VENDORS working for Jumia Nigeria have decried the company’s trade policies, saying they are anti-business and economic growth.

At a briefing in Amuwo Odofin, Lagos, the vendor’s representative, Shedrack Yetu, said  “Jumia used to be a  profitable platform, but now it has become a platform where “monkey dey work, baboon dey chop.”

He accused the e-commerce giant of excessive charges, high shipping cost contributions, low seller costs arising from cancellation, negative reviews and returns.

Others, he added, were monthly subscription charges, indiscriminate flagging of quality checked products, Value Added Tax (VAT) overcharges, poor customer care and denial of vendors’ protection.

Yetu described some of these charges as indirect ways through which the company undercuts them saying when they complain, the company’s staff would blame it on system error or glitch, yet they never paid back, except in a few cases where they put up stiff resistance.
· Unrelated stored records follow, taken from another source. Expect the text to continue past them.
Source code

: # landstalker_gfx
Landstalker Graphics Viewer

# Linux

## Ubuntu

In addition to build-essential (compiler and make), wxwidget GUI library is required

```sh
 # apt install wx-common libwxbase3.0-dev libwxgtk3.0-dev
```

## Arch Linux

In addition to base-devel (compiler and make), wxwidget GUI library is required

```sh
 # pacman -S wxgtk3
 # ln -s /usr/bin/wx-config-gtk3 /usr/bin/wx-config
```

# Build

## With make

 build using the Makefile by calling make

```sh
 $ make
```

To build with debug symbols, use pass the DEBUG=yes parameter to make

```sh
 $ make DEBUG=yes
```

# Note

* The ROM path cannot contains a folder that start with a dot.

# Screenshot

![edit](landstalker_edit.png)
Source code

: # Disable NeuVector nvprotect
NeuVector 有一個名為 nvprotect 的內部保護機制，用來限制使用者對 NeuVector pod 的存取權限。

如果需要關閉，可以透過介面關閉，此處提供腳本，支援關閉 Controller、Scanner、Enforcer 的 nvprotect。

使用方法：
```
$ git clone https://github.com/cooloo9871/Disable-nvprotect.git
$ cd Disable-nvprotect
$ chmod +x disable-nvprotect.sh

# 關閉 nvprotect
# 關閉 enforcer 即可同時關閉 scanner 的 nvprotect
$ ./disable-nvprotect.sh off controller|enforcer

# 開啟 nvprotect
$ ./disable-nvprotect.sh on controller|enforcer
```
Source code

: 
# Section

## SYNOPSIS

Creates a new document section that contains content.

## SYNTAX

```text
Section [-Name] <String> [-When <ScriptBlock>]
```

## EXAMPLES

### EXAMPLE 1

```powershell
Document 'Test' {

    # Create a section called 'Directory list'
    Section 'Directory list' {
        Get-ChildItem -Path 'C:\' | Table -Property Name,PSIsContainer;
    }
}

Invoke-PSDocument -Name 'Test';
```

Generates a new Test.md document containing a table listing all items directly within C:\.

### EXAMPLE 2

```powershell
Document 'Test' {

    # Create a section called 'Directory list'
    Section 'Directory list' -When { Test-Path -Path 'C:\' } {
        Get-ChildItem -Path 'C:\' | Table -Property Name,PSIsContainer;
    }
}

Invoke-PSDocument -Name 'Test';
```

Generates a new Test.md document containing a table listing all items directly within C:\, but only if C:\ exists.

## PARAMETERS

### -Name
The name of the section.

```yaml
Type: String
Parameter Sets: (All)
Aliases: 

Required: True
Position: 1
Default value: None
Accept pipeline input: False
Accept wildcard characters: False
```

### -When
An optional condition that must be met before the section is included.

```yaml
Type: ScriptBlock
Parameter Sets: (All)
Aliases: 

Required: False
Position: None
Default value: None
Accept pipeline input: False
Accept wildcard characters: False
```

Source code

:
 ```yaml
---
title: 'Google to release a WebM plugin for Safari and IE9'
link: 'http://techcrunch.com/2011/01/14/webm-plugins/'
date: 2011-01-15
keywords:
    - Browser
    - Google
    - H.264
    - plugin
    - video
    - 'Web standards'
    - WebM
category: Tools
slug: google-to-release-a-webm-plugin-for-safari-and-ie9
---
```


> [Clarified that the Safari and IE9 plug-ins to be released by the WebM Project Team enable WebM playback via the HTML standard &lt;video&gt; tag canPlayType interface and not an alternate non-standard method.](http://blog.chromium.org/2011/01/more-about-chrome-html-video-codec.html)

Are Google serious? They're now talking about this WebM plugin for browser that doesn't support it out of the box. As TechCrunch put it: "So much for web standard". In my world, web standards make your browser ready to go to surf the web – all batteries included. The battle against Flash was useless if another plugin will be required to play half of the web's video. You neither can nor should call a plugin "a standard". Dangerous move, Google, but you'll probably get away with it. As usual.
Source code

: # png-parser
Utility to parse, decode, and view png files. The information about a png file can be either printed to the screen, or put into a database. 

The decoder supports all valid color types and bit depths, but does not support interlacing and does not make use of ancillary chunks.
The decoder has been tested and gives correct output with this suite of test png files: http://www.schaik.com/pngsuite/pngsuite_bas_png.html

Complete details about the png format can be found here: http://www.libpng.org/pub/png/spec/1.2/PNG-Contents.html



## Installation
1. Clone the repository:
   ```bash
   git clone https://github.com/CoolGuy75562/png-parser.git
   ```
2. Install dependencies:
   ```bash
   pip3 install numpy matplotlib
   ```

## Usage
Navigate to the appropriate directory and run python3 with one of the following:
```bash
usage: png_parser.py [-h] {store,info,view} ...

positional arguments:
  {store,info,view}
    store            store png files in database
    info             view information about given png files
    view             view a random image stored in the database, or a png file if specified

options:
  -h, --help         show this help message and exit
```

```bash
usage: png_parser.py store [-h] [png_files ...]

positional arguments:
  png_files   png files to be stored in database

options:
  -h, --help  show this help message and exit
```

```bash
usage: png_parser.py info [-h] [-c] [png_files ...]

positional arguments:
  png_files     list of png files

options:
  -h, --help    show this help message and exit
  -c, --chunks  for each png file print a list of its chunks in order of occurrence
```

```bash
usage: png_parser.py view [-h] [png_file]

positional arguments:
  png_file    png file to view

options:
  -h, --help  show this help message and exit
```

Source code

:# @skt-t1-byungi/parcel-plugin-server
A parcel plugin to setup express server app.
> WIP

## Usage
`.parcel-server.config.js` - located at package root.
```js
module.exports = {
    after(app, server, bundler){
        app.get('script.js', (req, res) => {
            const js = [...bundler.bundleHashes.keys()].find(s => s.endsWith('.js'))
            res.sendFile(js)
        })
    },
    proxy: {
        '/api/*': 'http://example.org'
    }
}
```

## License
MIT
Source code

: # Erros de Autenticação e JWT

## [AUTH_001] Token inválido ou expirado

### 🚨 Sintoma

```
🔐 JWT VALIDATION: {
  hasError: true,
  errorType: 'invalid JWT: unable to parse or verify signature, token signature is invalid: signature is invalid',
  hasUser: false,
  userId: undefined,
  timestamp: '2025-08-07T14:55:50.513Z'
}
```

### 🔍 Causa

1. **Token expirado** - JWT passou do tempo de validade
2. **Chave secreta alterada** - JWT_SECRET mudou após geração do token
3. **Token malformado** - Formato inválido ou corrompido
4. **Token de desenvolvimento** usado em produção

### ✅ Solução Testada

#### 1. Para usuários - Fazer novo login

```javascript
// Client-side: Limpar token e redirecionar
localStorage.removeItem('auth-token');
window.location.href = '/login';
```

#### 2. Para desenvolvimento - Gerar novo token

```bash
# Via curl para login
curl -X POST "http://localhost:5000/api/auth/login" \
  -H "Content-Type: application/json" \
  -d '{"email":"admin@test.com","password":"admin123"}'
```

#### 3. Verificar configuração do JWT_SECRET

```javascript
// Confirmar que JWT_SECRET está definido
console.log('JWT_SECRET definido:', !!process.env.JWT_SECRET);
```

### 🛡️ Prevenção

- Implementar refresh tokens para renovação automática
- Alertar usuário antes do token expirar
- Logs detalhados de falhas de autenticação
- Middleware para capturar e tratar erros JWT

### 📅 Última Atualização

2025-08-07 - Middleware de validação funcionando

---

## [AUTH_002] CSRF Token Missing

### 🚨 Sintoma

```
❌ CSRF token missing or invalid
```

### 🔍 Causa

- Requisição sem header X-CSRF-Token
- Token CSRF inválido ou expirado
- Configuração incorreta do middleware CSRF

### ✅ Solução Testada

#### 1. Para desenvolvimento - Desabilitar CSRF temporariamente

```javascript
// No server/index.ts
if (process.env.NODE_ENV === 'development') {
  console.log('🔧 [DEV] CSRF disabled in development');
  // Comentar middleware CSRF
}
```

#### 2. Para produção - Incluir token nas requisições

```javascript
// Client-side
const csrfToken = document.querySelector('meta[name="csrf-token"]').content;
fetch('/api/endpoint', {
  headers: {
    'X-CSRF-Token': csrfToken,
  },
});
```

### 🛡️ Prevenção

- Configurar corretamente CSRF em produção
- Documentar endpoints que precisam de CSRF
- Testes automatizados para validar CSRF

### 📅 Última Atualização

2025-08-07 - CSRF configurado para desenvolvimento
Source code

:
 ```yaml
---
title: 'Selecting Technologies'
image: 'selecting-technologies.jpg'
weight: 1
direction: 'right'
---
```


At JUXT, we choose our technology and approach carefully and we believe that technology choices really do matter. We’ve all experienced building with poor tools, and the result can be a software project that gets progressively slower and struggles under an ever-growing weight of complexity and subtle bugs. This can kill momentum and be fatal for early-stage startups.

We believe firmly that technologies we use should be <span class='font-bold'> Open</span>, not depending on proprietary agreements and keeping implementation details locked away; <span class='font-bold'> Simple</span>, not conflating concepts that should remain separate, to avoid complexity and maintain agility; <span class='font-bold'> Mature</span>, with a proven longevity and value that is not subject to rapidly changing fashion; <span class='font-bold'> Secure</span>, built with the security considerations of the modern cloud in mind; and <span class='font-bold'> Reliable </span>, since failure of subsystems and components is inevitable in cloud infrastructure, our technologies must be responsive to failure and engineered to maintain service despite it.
In a swift reaction, Jumia’s Public Relations Officer, Robert Awodu, denied the allegations, describing them as spurious. He however, said Jumia is a caring company which has been doing business in Nigeria for 10 years without problems. He added that the firm cares about quality and that infractions in that direction are sanctioned. He urged the aggrieved vendors to channel their grievances through the appropriate channel for treatment.

He said a forum would be held soon where the issues raised by the vendors would be attended to.

But the vendors’ spokesman complained also that the low seller score is unfair and erodes their profit.

Shipping fees, Yetu added, range from between N600 and N3,000 and that when goods are returned, they lose both ways: on commission and expenses incurred on shipping. “If a customer returns a ‘fake’ or ‘assumed to be fake’ product, vendors are surcharged N70,000 without proper investigation,” he lamented.

Yetu described the monthly subscription as a scam and Jumia’s Quality Check Agents as a thorn in their flesh, adding that their customer care officers were inactive.

The vendors, therefore, advised either the federal or state government to wade in as Jumia is becoming a threat to the government’s policy on boosting the Small Scale Enterprises (SMEs) which are the bedrock of any economy.